A disappointing weekend

After I got that encoder working on Friday, the rest of the weekend’s been a bit of a let-down. I attempted to start implementing the queue manager, which as per my previously discussed design must be able to accept and acknowledge new jobs synchronously, and then possibly asynchronously monitor the job as it gets processed on a recode server. In other words, I need to be able to create a new process that I can have bi-directional communication with for specification of job parameters^*, and then can switch to an asynchronous profile and stay active beyond the lifetime of the parent php script. I had a few strategies in mind to do this purely in php, ranging from an apparently incorrect memory that there is a way to end the http request before the script terminates, to starting a new php script via proc_open and closing STDIN/OUT/ERR back to the parent when the asynchronous effect was desired, to starting a new php script via an http request and having the client script abort or close the connection when the synchronous communications were completed (the new script of course using ignore_user_abort()).

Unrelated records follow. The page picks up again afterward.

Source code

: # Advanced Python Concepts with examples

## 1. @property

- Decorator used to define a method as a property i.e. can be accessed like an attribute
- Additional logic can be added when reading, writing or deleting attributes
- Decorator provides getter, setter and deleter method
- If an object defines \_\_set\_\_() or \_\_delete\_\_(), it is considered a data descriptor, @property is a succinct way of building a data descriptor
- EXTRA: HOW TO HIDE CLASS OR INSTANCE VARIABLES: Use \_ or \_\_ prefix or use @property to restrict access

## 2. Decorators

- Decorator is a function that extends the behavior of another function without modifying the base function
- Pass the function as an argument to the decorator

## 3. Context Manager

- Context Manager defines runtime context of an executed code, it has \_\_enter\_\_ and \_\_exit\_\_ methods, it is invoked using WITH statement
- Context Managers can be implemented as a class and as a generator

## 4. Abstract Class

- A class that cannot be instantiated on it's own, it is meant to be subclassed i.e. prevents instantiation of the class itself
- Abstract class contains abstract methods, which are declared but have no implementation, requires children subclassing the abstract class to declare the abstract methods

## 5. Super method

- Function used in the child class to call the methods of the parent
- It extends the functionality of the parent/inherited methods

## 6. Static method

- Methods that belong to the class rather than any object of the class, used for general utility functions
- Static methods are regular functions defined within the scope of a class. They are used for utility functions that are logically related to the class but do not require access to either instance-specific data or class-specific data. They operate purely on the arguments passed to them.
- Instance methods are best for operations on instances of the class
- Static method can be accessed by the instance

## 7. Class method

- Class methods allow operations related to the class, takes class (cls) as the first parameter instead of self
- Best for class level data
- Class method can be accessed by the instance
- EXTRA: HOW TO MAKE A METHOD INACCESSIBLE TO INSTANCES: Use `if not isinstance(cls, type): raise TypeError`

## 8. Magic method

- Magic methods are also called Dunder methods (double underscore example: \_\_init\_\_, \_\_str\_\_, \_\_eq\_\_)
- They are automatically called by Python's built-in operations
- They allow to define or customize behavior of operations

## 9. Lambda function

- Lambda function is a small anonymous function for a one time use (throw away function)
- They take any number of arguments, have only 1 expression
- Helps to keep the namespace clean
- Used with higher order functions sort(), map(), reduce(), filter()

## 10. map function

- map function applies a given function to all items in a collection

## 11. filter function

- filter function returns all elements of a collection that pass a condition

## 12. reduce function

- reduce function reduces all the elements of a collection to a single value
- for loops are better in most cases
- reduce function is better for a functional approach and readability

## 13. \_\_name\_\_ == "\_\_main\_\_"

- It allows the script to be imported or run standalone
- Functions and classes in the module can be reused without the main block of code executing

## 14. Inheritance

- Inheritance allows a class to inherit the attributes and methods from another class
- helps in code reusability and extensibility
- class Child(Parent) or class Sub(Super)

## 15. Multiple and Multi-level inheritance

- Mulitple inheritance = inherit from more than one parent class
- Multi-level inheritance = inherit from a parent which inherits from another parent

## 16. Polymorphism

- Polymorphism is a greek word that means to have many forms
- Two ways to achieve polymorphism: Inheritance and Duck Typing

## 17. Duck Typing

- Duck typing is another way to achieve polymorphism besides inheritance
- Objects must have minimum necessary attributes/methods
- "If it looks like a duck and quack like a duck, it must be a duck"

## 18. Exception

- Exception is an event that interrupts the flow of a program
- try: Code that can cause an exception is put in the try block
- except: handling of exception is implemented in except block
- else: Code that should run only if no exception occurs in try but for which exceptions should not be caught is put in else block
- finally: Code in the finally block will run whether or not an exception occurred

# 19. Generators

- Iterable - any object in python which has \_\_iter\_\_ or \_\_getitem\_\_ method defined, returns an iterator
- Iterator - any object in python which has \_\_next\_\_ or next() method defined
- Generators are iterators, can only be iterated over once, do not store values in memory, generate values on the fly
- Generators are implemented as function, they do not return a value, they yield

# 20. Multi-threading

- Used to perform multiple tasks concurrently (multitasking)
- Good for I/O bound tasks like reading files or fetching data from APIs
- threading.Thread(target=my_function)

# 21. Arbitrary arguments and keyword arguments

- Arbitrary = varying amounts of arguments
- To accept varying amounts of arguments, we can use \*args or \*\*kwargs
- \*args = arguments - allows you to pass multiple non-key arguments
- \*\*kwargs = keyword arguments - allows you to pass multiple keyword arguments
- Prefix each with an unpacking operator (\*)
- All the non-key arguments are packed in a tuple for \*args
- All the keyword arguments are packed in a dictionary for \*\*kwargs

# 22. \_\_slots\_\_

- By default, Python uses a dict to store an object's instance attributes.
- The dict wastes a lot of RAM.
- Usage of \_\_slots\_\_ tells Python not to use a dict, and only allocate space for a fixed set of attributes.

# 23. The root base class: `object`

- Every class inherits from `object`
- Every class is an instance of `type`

Unfortunately, none of these strategies works. While it is possible to close the pipes created with proc_open and have the two processes run concurrently with no interaction, the parent process still will not terminate until the child has. So, while it would be possible to output all the HTML associated with an upload confirmation immediately, the connection wouldn’t close until it timed out. (Using a combination of Connection: close and content-length headers theoretically compels the browser to close the connection at the appropriate time in a scenario like this, but there’s no guarantee…plus generating a content length really requires everything to be output-buffered 😦 ) The other method, starting a new php script via an http request, probably would work on some configurations, but falls apart when there are any web server modules buffering script output, ie output compression mods. Even when the client indicates the response may not be compressed, something is retaining the initial bytes of output until the entire script completes. flush() doesn’t work, nor do various other ideas I had like sending an EOF character through the lines. I tried padding the output up to 8k and got the same result, and decided a solution that required more padding than that would just suck.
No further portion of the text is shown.